Task instructions: In the entries that follow, the lines from the one with "求方程 \( z^8 - 4z^5" through the one with "故在圆周 \( |z|" are the ones to write out, exactly and with both ends included. Nothing else should appear.

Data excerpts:

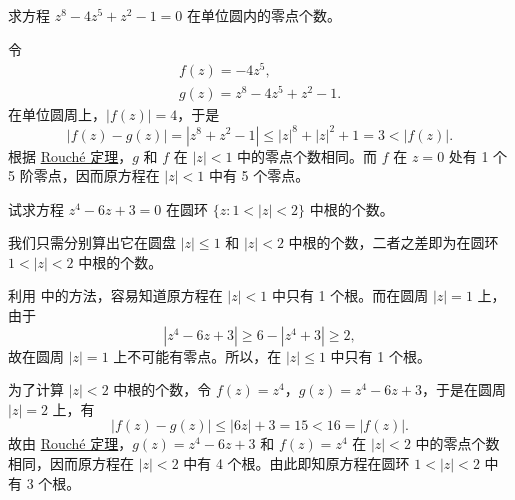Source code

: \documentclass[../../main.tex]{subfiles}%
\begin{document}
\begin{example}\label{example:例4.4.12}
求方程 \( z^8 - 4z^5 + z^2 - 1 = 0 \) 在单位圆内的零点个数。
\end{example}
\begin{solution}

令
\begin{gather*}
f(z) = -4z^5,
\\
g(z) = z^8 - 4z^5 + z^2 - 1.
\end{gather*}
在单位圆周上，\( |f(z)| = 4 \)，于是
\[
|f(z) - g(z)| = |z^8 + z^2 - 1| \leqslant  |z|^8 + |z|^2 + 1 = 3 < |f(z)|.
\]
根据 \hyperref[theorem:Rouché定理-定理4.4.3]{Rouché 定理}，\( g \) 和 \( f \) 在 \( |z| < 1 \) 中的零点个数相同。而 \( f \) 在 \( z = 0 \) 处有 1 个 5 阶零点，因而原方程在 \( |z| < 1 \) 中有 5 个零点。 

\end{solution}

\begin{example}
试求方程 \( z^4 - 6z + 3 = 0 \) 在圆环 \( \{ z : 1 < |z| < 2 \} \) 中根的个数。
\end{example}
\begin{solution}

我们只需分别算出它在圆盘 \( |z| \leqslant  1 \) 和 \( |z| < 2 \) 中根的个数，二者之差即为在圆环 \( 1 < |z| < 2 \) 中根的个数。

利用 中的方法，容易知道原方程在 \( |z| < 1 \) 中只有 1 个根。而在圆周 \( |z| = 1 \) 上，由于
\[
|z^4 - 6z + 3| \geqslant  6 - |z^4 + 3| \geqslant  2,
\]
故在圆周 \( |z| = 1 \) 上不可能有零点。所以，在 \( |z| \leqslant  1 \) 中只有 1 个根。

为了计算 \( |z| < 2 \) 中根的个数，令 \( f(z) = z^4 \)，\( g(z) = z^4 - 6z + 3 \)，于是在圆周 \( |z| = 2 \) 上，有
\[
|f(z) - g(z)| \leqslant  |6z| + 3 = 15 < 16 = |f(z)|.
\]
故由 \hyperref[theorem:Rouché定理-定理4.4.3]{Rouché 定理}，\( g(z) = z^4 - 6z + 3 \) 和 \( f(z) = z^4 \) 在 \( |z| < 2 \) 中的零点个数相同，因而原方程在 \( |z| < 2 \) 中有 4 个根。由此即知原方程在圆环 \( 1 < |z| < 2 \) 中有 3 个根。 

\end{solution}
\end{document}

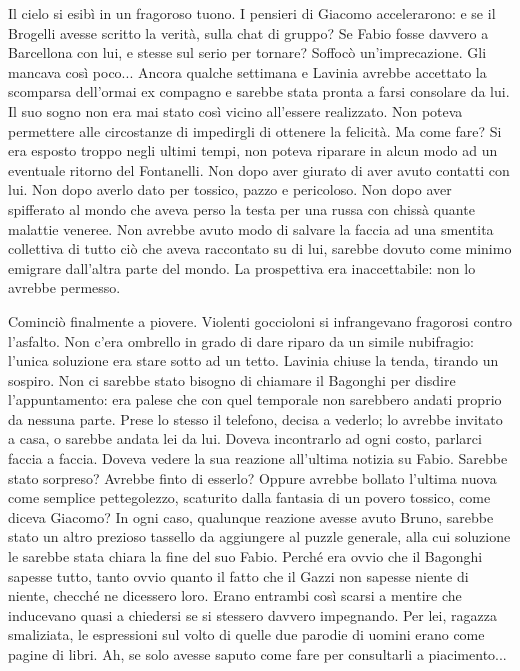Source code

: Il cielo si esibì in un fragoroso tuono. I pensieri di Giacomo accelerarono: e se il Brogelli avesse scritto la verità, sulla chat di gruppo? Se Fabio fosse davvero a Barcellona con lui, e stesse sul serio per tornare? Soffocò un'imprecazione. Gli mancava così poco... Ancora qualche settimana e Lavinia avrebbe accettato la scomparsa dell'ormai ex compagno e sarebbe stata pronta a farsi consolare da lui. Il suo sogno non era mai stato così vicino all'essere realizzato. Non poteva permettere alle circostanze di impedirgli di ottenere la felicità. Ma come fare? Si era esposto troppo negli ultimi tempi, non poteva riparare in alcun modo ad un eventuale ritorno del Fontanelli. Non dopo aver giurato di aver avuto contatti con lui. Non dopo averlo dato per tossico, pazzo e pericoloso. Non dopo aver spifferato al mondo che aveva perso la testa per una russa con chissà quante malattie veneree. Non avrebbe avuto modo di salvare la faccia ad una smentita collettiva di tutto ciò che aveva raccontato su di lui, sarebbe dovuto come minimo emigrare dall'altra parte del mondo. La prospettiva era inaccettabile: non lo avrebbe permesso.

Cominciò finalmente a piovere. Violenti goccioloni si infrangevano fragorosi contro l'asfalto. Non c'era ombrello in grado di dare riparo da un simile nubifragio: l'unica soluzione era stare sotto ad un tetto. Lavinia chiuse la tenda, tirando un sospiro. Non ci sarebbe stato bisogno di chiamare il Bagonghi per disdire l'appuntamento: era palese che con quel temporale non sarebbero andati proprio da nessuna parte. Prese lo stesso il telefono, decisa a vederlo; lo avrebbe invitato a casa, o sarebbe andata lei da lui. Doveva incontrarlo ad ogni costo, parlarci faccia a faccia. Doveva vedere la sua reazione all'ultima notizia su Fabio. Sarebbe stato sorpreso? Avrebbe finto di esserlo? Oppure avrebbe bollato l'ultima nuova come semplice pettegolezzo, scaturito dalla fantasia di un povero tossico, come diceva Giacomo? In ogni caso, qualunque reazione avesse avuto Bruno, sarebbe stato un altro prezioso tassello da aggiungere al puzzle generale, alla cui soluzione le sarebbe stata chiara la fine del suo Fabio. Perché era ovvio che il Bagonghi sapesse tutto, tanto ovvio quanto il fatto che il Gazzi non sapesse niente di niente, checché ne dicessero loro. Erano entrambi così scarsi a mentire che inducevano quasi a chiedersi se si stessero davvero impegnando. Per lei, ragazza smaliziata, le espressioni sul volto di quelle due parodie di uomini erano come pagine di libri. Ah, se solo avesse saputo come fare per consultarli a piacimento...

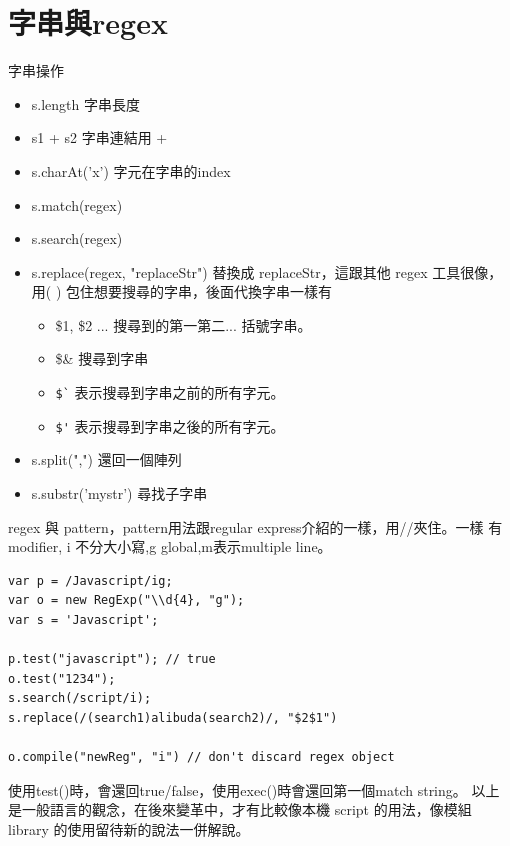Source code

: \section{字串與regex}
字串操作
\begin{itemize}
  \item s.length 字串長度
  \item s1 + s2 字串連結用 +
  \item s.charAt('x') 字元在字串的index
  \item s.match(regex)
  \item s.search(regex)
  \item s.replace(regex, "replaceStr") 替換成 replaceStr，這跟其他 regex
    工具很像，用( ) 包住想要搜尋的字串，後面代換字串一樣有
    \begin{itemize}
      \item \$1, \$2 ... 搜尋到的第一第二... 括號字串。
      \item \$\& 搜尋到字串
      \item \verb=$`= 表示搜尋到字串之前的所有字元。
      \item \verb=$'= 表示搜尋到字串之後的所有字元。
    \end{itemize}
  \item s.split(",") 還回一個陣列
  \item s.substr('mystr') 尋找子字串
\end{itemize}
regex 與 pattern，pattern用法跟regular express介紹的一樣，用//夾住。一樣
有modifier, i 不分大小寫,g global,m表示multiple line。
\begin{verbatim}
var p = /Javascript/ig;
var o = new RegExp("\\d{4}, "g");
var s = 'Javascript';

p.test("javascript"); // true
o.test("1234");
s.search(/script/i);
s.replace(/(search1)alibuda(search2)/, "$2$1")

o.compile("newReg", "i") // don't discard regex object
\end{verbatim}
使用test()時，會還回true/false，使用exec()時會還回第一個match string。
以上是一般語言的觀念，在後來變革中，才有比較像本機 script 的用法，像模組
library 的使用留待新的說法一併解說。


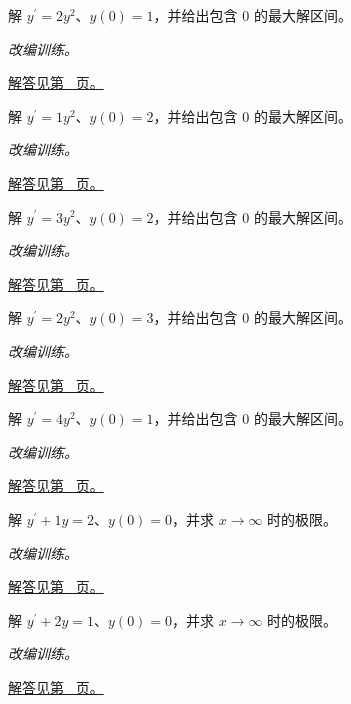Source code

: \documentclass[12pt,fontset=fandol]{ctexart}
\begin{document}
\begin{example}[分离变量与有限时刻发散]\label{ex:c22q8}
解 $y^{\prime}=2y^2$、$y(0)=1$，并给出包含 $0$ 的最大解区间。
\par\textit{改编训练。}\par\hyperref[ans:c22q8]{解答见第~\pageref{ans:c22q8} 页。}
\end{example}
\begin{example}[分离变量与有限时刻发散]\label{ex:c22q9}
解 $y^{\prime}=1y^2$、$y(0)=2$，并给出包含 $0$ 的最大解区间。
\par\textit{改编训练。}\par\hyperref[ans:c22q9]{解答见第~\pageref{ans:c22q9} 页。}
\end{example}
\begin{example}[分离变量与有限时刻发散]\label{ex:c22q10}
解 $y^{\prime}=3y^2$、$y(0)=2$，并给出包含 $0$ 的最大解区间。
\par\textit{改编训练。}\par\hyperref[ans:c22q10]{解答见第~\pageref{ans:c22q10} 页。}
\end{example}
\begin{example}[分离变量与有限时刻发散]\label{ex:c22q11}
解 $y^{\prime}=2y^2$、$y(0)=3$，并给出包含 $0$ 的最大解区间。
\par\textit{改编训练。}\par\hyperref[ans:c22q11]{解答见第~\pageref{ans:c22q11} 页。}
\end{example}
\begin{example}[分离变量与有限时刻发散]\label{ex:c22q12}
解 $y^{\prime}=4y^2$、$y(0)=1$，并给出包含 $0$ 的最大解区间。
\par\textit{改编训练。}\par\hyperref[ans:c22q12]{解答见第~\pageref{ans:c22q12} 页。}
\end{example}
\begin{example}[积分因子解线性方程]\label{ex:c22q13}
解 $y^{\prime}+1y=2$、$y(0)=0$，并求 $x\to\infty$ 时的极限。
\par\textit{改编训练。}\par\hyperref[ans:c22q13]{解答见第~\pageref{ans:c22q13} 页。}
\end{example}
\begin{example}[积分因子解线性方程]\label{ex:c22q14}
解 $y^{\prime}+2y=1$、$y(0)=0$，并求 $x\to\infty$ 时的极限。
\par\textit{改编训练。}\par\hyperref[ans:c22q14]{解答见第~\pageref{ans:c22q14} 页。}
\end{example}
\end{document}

* * *

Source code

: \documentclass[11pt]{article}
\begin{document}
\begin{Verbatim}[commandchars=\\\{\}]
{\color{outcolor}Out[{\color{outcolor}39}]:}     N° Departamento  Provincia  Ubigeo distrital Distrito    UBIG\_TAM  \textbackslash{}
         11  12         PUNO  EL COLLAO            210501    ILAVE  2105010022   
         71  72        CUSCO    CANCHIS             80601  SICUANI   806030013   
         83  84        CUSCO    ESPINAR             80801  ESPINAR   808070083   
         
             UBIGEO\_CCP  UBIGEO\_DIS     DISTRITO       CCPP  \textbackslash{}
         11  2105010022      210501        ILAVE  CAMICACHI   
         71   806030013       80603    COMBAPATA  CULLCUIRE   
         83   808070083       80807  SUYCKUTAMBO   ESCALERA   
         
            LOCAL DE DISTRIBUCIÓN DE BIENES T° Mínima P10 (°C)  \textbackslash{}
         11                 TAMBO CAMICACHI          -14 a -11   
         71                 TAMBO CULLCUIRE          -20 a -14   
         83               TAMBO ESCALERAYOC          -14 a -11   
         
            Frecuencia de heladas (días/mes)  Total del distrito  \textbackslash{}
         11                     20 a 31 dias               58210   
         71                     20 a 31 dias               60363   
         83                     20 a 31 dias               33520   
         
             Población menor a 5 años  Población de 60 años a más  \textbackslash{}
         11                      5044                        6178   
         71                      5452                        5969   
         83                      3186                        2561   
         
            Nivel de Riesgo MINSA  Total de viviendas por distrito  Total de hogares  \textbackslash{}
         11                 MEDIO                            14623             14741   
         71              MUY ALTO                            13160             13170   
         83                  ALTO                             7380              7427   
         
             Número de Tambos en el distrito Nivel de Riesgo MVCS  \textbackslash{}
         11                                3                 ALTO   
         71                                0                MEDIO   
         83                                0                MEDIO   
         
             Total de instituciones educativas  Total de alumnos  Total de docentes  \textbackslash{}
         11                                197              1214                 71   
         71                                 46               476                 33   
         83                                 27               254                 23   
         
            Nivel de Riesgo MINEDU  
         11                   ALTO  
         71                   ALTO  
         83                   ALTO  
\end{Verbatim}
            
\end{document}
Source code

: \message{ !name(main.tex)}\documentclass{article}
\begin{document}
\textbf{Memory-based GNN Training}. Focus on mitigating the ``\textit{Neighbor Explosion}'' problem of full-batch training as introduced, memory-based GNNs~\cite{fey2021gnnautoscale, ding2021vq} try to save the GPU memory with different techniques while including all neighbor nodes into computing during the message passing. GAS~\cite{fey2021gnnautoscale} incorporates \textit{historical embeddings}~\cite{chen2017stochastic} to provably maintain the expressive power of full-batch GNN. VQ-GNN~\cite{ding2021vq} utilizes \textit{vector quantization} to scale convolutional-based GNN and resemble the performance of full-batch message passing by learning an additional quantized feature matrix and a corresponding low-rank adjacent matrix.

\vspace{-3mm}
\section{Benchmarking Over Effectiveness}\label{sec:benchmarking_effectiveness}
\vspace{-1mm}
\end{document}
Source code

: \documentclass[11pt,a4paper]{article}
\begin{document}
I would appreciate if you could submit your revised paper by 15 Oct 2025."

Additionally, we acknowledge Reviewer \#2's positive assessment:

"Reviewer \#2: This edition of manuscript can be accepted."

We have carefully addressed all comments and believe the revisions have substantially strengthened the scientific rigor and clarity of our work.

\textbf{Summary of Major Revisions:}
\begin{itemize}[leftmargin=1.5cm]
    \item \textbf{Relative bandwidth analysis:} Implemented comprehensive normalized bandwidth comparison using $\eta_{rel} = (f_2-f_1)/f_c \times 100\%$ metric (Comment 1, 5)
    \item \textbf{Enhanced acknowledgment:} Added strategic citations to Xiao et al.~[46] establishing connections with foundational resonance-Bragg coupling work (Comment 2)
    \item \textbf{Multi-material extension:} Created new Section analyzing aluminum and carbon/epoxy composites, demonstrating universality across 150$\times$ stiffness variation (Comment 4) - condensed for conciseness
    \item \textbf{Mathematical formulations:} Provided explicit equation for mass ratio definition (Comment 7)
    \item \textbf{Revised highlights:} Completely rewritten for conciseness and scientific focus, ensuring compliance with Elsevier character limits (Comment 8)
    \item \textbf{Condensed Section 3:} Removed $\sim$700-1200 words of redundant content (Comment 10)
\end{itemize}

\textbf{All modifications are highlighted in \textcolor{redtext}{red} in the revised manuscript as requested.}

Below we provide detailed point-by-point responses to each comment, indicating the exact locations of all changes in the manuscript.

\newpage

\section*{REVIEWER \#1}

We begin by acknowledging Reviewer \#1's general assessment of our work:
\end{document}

Result of the exercise:
求方程 \( z^8 - 4z^5 + z^2 - 1 = 0 \) 在单位圆内的零点个数。
\end{example}
\begin{solution}

令
\begin{gather*}
f(z) = -4z^5,
\\
g(z) = z^8 - 4z^5 + z^2 - 1.
\end{gather*}
在单位圆周上，\( |f(z)| = 4 \)，于是
\[
|f(z) - g(z)| = |z^8 + z^2 - 1| \leqslant  |z|^8 + |z|^2 + 1 = 3 < |f(z)|.
\]
根据 \hyperref[theorem:Rouché定理-定理4.4.3]{Rouché 定理}，\( g \) 和 \( f \) 在 \( |z| < 1 \) 中的零点个数相同。而 \( f \) 在 \( z = 0 \) 处有 1 个 5 阶零点，因而原方程在 \( |z| < 1 \) 中有 5 个零点。 

\end{solution}

\begin{example}
试求方程 \( z^4 - 6z + 3 = 0 \) 在圆环 \( \{ z : 1 < |z| < 2 \} \) 中根的个数。
\end{example}
\begin{solution}

我们只需分别算出它在圆盘 \( |z| \leqslant  1 \) 和 \( |z| < 2 \) 中根的个数，二者之差即为在圆环 \( 1 < |z| < 2 \) 中根的个数。

利用 中的方法，容易知道原方程在 \( |z| < 1 \) 中只有 1 个根。而在圆周 \( |z| = 1 \) 上，由于
\[
|z^4 - 6z + 3| \geqslant  6 - |z^4 + 3| \geqslant  2,
\]
故在圆周 \( |z| = 1 \) 上不可能有零点。所以，在 \( |z| \leqslant  1 \) 中只有 1 个根。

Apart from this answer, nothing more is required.